24111 Kiel, Rendsburger Landstraße 436
+49 431 12807082
kanzlei@grafkerssenbrock.com

Abschöpfung der im Zuge des Ukraine-Krieges entstandenen „Überschusserlöse“ verfassungsgemäß

Arbeitsrecht – Erbrecht - Schulrecht

Abschöpfung der im Zuge des Ukraine-Krieges entstandenen „Überschusserlöse“ verfassungsgemäß

Umspannwerk

Urteil vom 28. November 2024 – 1 BvR 460/23, 1 BvR 611/23

Das Bundesverfassungsgericht hat in einem Urteil die Abschöpfung sogenannter „Überschusserlöse“ bei Stromerzeugern als Reaktion auf die kriegsbedingten Strompreissteigerungen als verfassungsgemäß bestätigt. Nach Art. 12 Abs. 1 GG wird in die Berufsfreiheit der betroffenen Unternehmen eingegriffen. Dieser Eingriff ist jedoch aufgrund der außergewöhnlichen Umstände und des legitimen Ziels der Maßnahme gerechtfertigt.

Hintergrund der Regelung

Der Ukraine-Krieg führte 2022 zu einer erheblichen Verknappung von Erdgas, was massive Strompreissteigerungen nach sich zog. Aufgrund des Merit-Order-Mechanismus, bei dem der teuerste Stromerzeuger den Marktpreis bestimmt, profitierten insbesondere Betreiber von Anlagen mit geringen Brennstoffkosten (z. B. Wind- und Solaranlagen) von hohen Erlösen, die weit über den üblichen Investitionserwartungen lagen. Gleichzeitig wurden private und gewerbliche Verbraucher durch die gestiegenen Strompreise stark belastet.
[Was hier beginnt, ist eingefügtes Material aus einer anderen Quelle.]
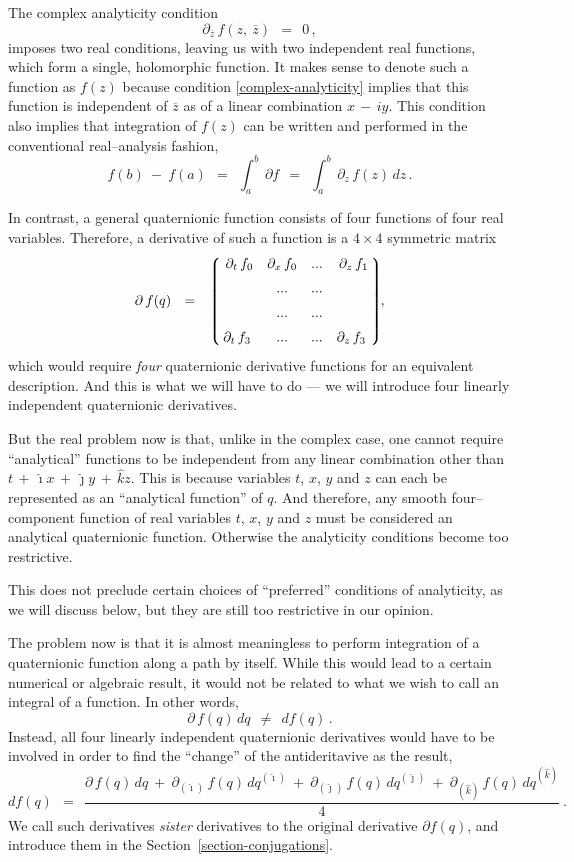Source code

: \documentclass[epsfig,12pt]{article}
\def\beq{\begin{equation}}
\def\eeq{\end{equation}}
\newcommand{\p}{\partial}
\newcommand{\ov}{\overline}
\newcommand{\lgr}{\left\lgroup}
\newcommand{\rgr}{\right\rgroup}
\newcommand{\ii}{\hat\imath}
\newcommand{\jj}{\hat\jmath}
\newcommand{\kk}{\hat k}
\begin{document}
	The complex analyticity condition
\beq
\label{complex-analyticity}
	\partial_{\ov z}\, f(z,~ \ov z)	~~=~~	 0\,,
\eeq
	imposes two real conditions, leaving us with two independent real functions, which form a single, holomorphic function.
	It makes sense to denote such a function as $ f(z) $ because condition \eqref{complex-analyticity} implies that
	this function is independent of $ \ov z $ as of a linear combination $ x \,-\, i y $.
	This condition also implies that integration of $ f(z) $ can be written and performed in the conventional real--analysis fashion,
\[
	f(b)  ~-~  f(a)		~~=~~	\int_a^b\, \p f			~~=~~
		\int_a^b\, \p_z\,f(z)\, dz\,.
\]

	In contrast, a general quaternionic function consists of four functions of four real variables.
	Therefore, a derivative of such a function is a $ 4 \times 4 $ symmetric matrix
\[
	\p\, f(q)	~~=~~
		\lgr \begin{matrix}\,\,
			\p_t\, f_0	&	\p_x\, f_0	&	...	&	\p_z\,f_1	\\[2mm]
					&	...		&	...	&			\\[2mm]
					&	...		&	...	&			\\[2mm]
			\p_t\,f_3	&	...		&	...	&	\p_z\,f_3
		\,\,\end{matrix} \rgr\!\!,
\]
	which would require \emph{four} quaternionic derivative functions for an equivalent description.
	And this is what we will have to do --- we will introduce four linearly independent quaternionic derivatives.

	But the real problem now is that, unlike in the complex case, one cannot require ``analytical'' functions 
	to be independent from any linear combination other than 
	$ t \,+\, \ii x \,+\, \jj y \,+\, \kk z $.
	This is because variables $ t $, $ x $, $ y $ and $ z $ can each be represented as an ``analytical function'' of $ q $.
	And therefore, any smooth four--component function of real variables $ t $, $ x $, $ y $ and $ z $ must be considered
	an analytical quaternionic function.
	Otherwise the analyticity conditions become too restrictive.

	This does not preclude certain choices of ``preferred'' conditions of analyticity, as we will discuss below,
	but they are still too restrictive in our opinion.

	The problem now is that it is almost meaningless to perform integration of a quaternionic function along a path by itself.
	While this would lead to a certain numerical or algebraic result, it would not be related to what we wish to call an integral of a function.
	In other words,
\[
	\p\,f(q)\,dq	~~\neq~~	df(q)\,.
\]
	Instead, all four linearly independent quaternionic derivatives would have to be involved in order to find the ``change'' of the antideritavive
	as the result,
\[
	df(q)		~~=~~
		\frac{  \p\,f(q)\,dq	~+~	\p_{(\ii)}\,f(q)\,dq^{(\ii)}	~+~	\p_{(\jj)}\,f(q)\,dq^{(\jj)}	~+~	\p_{(\kk)}\,f(q)\,dq^{(\kk)} }
			{  4  }~.
\]
	We call such derivatives \emph{sister} derivatives to the original derivative $ \p f(q) $, and introduce them in the Section~\ref{section-conjugations}.
\end{document}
Zur Abmilderung dieser Belastung verpflichtete die EU die Mitgliedstaaten durch eine Notfallverordnung, die Erlöse oberhalb bestimmter Obergrenzen abzuschöpfen und zugunsten der Verbraucher umzuverteilen. Deutschland setzte dies im Strompreisbremsegesetz um. Die Erlösabschöpfung erfolgt durch einen privatwirtschaftlichen Wälzungsmechanismus über Netzbetreiber und Versorgungsunternehmen, ohne Einnahmen für den Staat zu generieren.

Streitpunkt

22 Betreiber von erneuerbaren Stromerzeugungsanlagen klagten, da sie die Maßnahme als unverhältnismäßigen Eingriff in ihre Berufsfreiheit ansahen. Sie argumentierten, ihre Anlagen hätten den Strompreis nicht erhöht, sondern preisdämpfend gewirkt. Zudem sei die Abschöpfung als Sonderabgabe finanzverfassungsrechtlich unzulässig und hätte aus allgemeinen Haushaltsmitteln finanziert werden müssen.

Entscheidung des Gerichts

Das Bundesverfassungsgericht wies die Verfassungsbeschwerden zurück und erklärte die Maßnahme für verfassungsgemäß. Die wesentlichen Erwägungen des Gerichts:

I. Gesetzgebungskompetenz und rechtliche Grundlage

  • Die Maßnahme stützt sich auf die Gesetzgebungskompetenz des Bundes für das Energiewirtschaftsrecht.
  • Es handelt sich weder um eine Steuer noch um eine nichtsteuerliche Abgabe, da die Abschöpfungsbeträge nicht dem Staat zufließen, sondern eine Umverteilung unter Privaten darstellen.
  • Die Regelung fällt nicht in den Bereich der EU-Notfallverordnung, sondern bewegt sich im Umsetzungsspielraum der Mitgliedstaaten und ist daher nach nationalem Recht zu prüfen.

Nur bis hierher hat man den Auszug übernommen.